I WISH I could have interviewed Dr Richard Korherr, Himmler's inspector of statistics. His letter to der Spiegel (on my website) suggests he was unaware of any lethal interpretations. That would make him very gullible.

Adolf Eichmann referred to his report obliquely in the original Eichmann papers I brought back from Argentina., though without naming him. I think the origin of the report was a request circulated by the Reichskanzlei at the end of 1942 to all Reich ministers for a statistical overview of the activities of their ministries in the first ten years of power, since January 1933, for Adolf Hitler to use in a speech on January 30, 1943.

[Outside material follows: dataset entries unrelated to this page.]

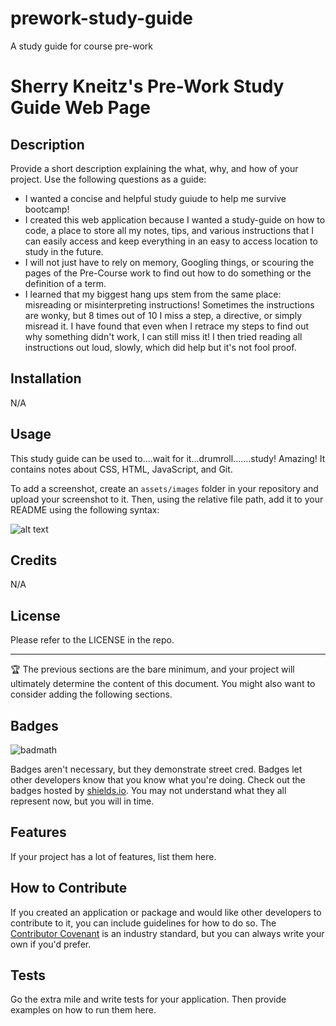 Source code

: # prework-study-guide

A study guide for course pre-work

# Sherry Kneitz's Pre-Work Study Guide Web Page

## Description

Provide a short description explaining the what, why, and how of your project. Use the following questions as a guide:

- I wanted a concise and helpful study guiude to help me survive bootcamp!
- I created this web application because I wanted a study-guide on how to code, a place to store all my notes, tips, and various instructions that I can easily access and keep everything in an easy to access location to study in the future.
- I will not just have to rely on memory, Googling things, or scouring the pages of the Pre-Course work to find out how to do something or the definition of a term.
- I learned that my biggest hang ups stem from the same place: misreading or misinterpreting instructions! Sometimes the instructions are wonky, but 8 times out of 10 I miss a step, a directive, or simply misread it. I have found that even when I retrace my steps to find out why something didn't work, I can still miss it! I then tried reading all instructions out loud, slowly, which did help but it's not fool proof.

## Installation

N/A

## Usage

This study guide can be used to....wait for it...drumroll.......study! Amazing! It contains notes about CSS, HTML, JavaScript, and Git.

To add a screenshot, create an `assets/images` folder in your repository and upload your screenshot to it. Then, using the relative file path, add it to your README using the following syntax:

![alt text](assets/images/screenshot.png)

## Credits

N/A

## License

Please refer to the LICENSE in the repo.

---

🏆 The previous sections are the bare minimum, and your project will ultimately determine the content of this document. You might also want to consider adding the following sections.

## Badges

![badmath](https://img.shields.io/github/languages/top/nielsenjared/badmath)

Badges aren't necessary, but they demonstrate street cred. Badges let other developers know that you know what you're doing. Check out the badges hosted by [shields.io](https://shields.io/). You may not understand what they all represent now, but you will in time.

## Features

If your project has a lot of features, list them here.

## How to Contribute

If you created an application or package and would like other developers to contribute to it, you can include guidelines for how to do so. The [Contributor Covenant](https://www.contributor-covenant.org/) is an industry standard, but you can always write your own if you'd prefer.

## Tests

Go the extra mile and write tests for your application. Then provide examples on how to run them here.
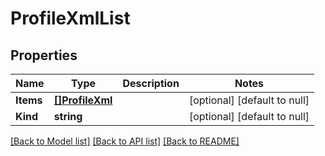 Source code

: # ProfileXmlList

## Properties
Name | Type | Description | Notes
------------ | ------------- | ------------- | -------------
**Items** | [**[]ProfileXml**](profile_xml.md) |  | [optional] [default to null]
**Kind** | **string** |  | [optional] [default to null]

[[Back to Model list]](../README.md#documentation-for-models) [[Back to API list]](../README.md#documentation-for-api-endpoints) [[Back to README]](../README.md)


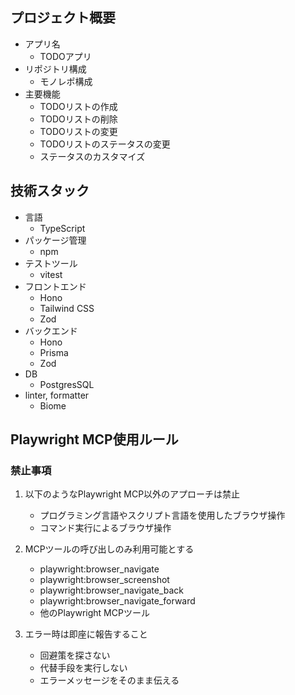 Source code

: ## プロジェクト概要
- アプリ名
  - TODOアプリ
- リポジトリ構成
  - モノレポ構成
- 主要機能
  - TODOリストの作成
  - TODOリストの削除
  - TODOリストの変更
  - TODOリストのステータスの変更
  - ステータスのカスタマイズ

## 技術スタック
- 言語
  - TypeScript
- パッケージ管理
  - npm
- テストツール
  - vitest
- フロントエンド
  - Hono
  - Tailwind CSS
  - Zod
- バックエンド
  - Hono
  - Prisma
  - Zod
- DB
  - PostgresSQL
- linter, formatter
  - Biome

## Playwright MCP使用ルール

### 禁止事項

1. 以下のようなPlaywright MCP以外のアプローチは禁止

   - プログラミング言語やスクリプト言語を使用したブラウザ操作
   - コマンド実行によるブラウザ操作

2. MCPツールの呼び出しのみ利用可能とする

   - playwright:browser_navigate
   - playwright:browser_screenshot
   - playwright:browser_navigate_back
   - playwright:browser_navigate_forward
   - 他のPlaywright MCPツール

3. エラー時は即座に報告すること
   - 回避策を探さない
   - 代替手段を実行しない
   - エラーメッセージをそのまま伝える
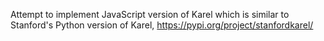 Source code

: Attempt to implement JavaScript version of Karel which is similar to Stanford's Python version of Karel, https://pypi.org/project/stanfordkarel/ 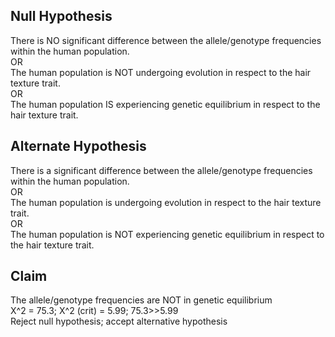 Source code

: ## Null Hypothesis

There is NO significant difference between the allele/genotype frequencies within the human population.  
OR  
The human population is NOT undergoing evolution in respect to the hair texture trait.  
OR  
The human population IS experiencing genetic equilibrium in respect to the hair texture trait.

## Alternate Hypothesis

There is a significant difference between the allele/genotype frequencies within the human population.  
OR  
The human population is undergoing evolution in respect to the hair texture trait.  
OR  
The human population is NOT experiencing genetic equilibrium in respect to the hair texture trait.

## Claim

The allele/genotype frequencies are NOT in genetic equilibrium  
X^2 = 75.3; X^2 (crit) = 5.99; 75.3>>5.99  
Reject null hypothesis; accept alternative hypothesis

There are traces of such requests and the internal ministerial paperwork involved in compiling such figures in the Erhard Milch files of the Reichsluftfahrtministerium (RLM) and the Albert Speer ministry, and no doubt elsewhere. In other words, the report was not just a grisly whim of Heinrich Himmler, a desire for an interim body count, but part of a larger statistical effort.

The Höfle telegram which the British appear to have intercepted would then be part of the underlying research for the report to Hitler.

The droll feature was, as I first pointed out in my 1977 Hitler's War, that the draft Korherr report was couched in language rather too transparent for Himmler's liking, and he ordered the phrase "der Sonderbehandlung zugeführt" (turned over to special treatment) to be softened to "channeled through to the East" for the Führer's benefit. That was surely an edit that deserved some honest and conscientious analysis: was it with, or without, Hitler's knowledge and compliance? Because that would answer the basic question which has caused historians such heartache since my book appeared: How much did Hitler himself know?